On Thursday, KiwiRail chief executive Jim Quinn and senior managers met with the 123 workers and Rail and Maritime Transport Union officials.
KiwiRail plans to put the business on the market early in May and hopes to sell it by the end of August as a going concern.
The Rail and Maritime Transport Union on Thursday says the sale is totally avoidable and attributes it to the decision not to award last year's contracts to Hillside.
Union delegate and worker Les Ingram says employees were shocked, angry and worried for their jobs when told of the sale, but they can also see it as a good option.
Mr Ingram says a new owner might reinstate the workshops to their former strength.
"I don't think many saw this coming, but when the emotion dies away, you see that this is actually a really good option."
The union's general secretary, Wayne Butson, agrees it might be just what the workshops need.
"If we get a good owner who comes in and brings some things to the table like an existing contract workload, they bring a bit of money, and they bring drive, determination and an understanding of engineering excellence, then I have no doubt that Hillside will actually flourish."
Mr Butson says Hillside makes too big a contribution to the local economy to be closed.
KiwiRail chief executive Jim Quinn is confident an appropriate engineering firm will be interested in snapping up the workshops.

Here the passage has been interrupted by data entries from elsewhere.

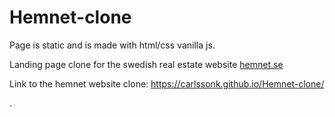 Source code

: # Hemnet-clone
Page is static and is made with html/css vanilla js.

Landing page clone for the swedish real estate website [hemnet.se](https://www.hemnet.se/)

Link to the hemnet website clone: https://carlssonk.github.io/Hemnet-clone/

.
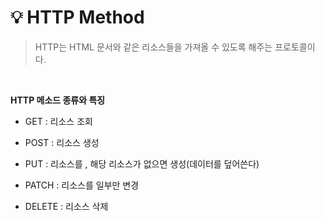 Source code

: # 💡 **HTTP Method**

> HTTP는 HTML 문서와 같은 리소스들을 가져올 수 있도록 해주는 프로토콜이다.

<br>

**HTTP 메소드 종류와 특징**

- GET : 리소스 조회

- POST : 리소스 생성

- PUT : 리소스를 , 해당 리소스가 없으면 생성(데이터를 덮어쓴다)

- PATCH : 리소스를 일부만 변경

- DELETE : 리소스 삭제
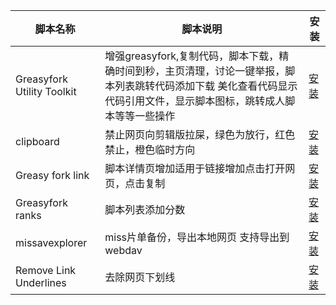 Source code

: | 脚本名称 | 脚本说明| 安装|
| --- | --- | --- |
| Greasyfork Utility Toolkit |增强greasyfork,复制代码，脚本下载，精确时间到秒，主页清理，讨论一键举报，脚本列表跳转代码添加下载 美化查看代码显示代码引用文件，显示脚本图标，跳转成人脚本等等一些操作 |   [安装](https://raw.githubusercontent.com/10086100886/renmindeqinwuyuan/main/Greasyfork%20Utility%20Toolkit.js)|
| clipboard |禁止网页向剪辑版拉屎，绿色为放行，红色禁止，橙色临时方向 |  [安装](https://raw.githubusercontent.com/10086100886/renmindeqinwuyuan/main/clipboard.user.js) |
| Greasy fork link |脚本详情页增加适用于链接增加点击打开网页，点击复制  |   [安装](https://raw.githubusercontent.com/10086100886/renmindeqinwuyuan/main/Greasy%20fork%20link.user.js)|
| Greasyfork ranks |脚本列表添加分数  |   [安装](https://raw.githubusercontent.com/10086100886/renmindeqinwuyuan/main/Greasyfork%20ranks.user.js)|
| missavexplorer |miss片单备份，导出本地网页 支持导出到webdav  |   [安装](https://raw.githubusercontent.com/10086100886/renmindeqinwuyuan/main/missavexplorer.user.js)|
|Remove Link Underlines|去除网页下划线  |  [安装](https://raw.githubusercontent.com/10086100886/renmindeqinwuyuan/main/Remove%20Link%20Underlines.user.js)|


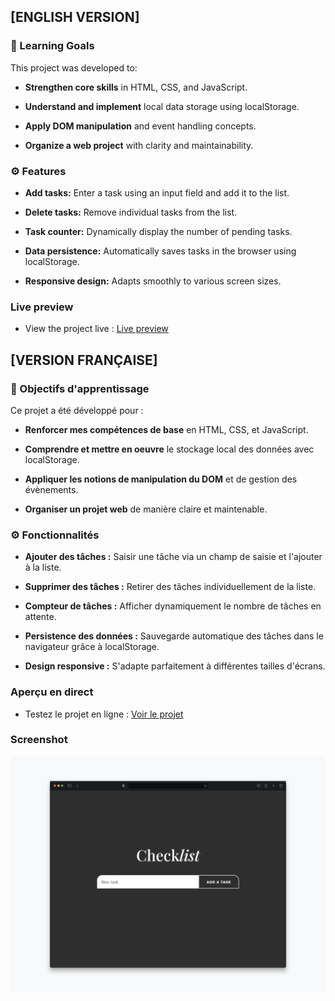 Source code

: ## [ENGLISH VERSION]

### 🎯 Learning Goals

This project was developed to:

- **Strengthen core skills** in HTML, CSS, and JavaScript.

- **Understand and implement** local data storage using localStorage.

- **Apply DOM manipulation** and event handling concepts.

- **Organize a web project** with clarity and maintainability.



### ⚙️ Features

- **Add tasks:** Enter a task using an input field and add it to the list.

- **Delete tasks:** Remove individual tasks from the list.

- **Task counter:** Dynamically display the number of pending tasks.

- **Data persistence:** Automatically saves tasks in the browser using localStorage.

- **Responsive design:** Adapts smoothly to various screen sizes.

### Live preview

- View the project live : [Live preview](https://marioncts.github.io/exo-bootstrap/)



## [VERSION FRANÇAISE]

### 🎯 Objectifs d'apprentissage

Ce projet a été développé pour :

- **Renforcer mes compétences de base** en HTML, CSS, et JavaScript.

- **Comprendre et mettre en oeuvre** le stockage local des données avec localStorage.

- **Appliquer les notions de manipulation du DOM** et de gestion des évènements.

- **Organiser un projet web** de manière claire et maintenable.



### ⚙️ Fonctionnalités

- **Ajouter des tâches :** Saisir une tâche via un champ de saisie et l'ajouter à la liste.

- **Supprimer des tâches :** Retirer des tâches individuellement de la liste.

- **Compteur de tâches :** Afficher dynamiquement le nombre de tâches en attente.

- **Persistence des données :** Sauvegarde automatique des tâches dans le navigateur grâce à localStorage.

- **Design responsive :** S'adapte parfaitement à différentes tailles d'écrans.

### Aperçu en direct

- Testez le projet en ligne : [Voir le projet](https://marioncts.github.io/exo-bootstrap/)


### Screenshot

![](./screenshot.png)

Mr Quinn told Radio New Zealand's Checkpoint programme on Thursday any investment will have to be made in the workshops, but interested parties will know what specialist equipment is there.
Earlier, he said the sale announcement creates a better opportunity for all parties involved.
"We clearly haven't been able to solve this problem of bringing in disparate work ourselves for a long time - not just the last year or so.
"So getting somebody else to bring their expertise to the table, we think, would be a good outcome. And that creates a better outcome for the team, with the site, Dunedin, and for us, of course, as well."
The Otago Chamber of Commerce says it will do all it can to help find a buyer for KiwiRail engineering workshops in Dunedin.
Chief executive John Christie told Checkpoint the ramifications would be huge for the city if a buyer cannot be found.
"We have offered support to KiwiRail in any capacity that they want us to undertake in terms of a wider city interest - and I know the city council will also be right behind that.
"We want a good outcome for the workers of Hillside, we want a good outcome for the city of Dunedin and we want a good outcome for KiwiRail.
"So the best we can hope for is a range of willing buyers that will meet the needs of our community."
Dunedin mayor Dave Cull says he is glad KiwiRail has brought the matter to a head while there is still a semi-viable business to sell.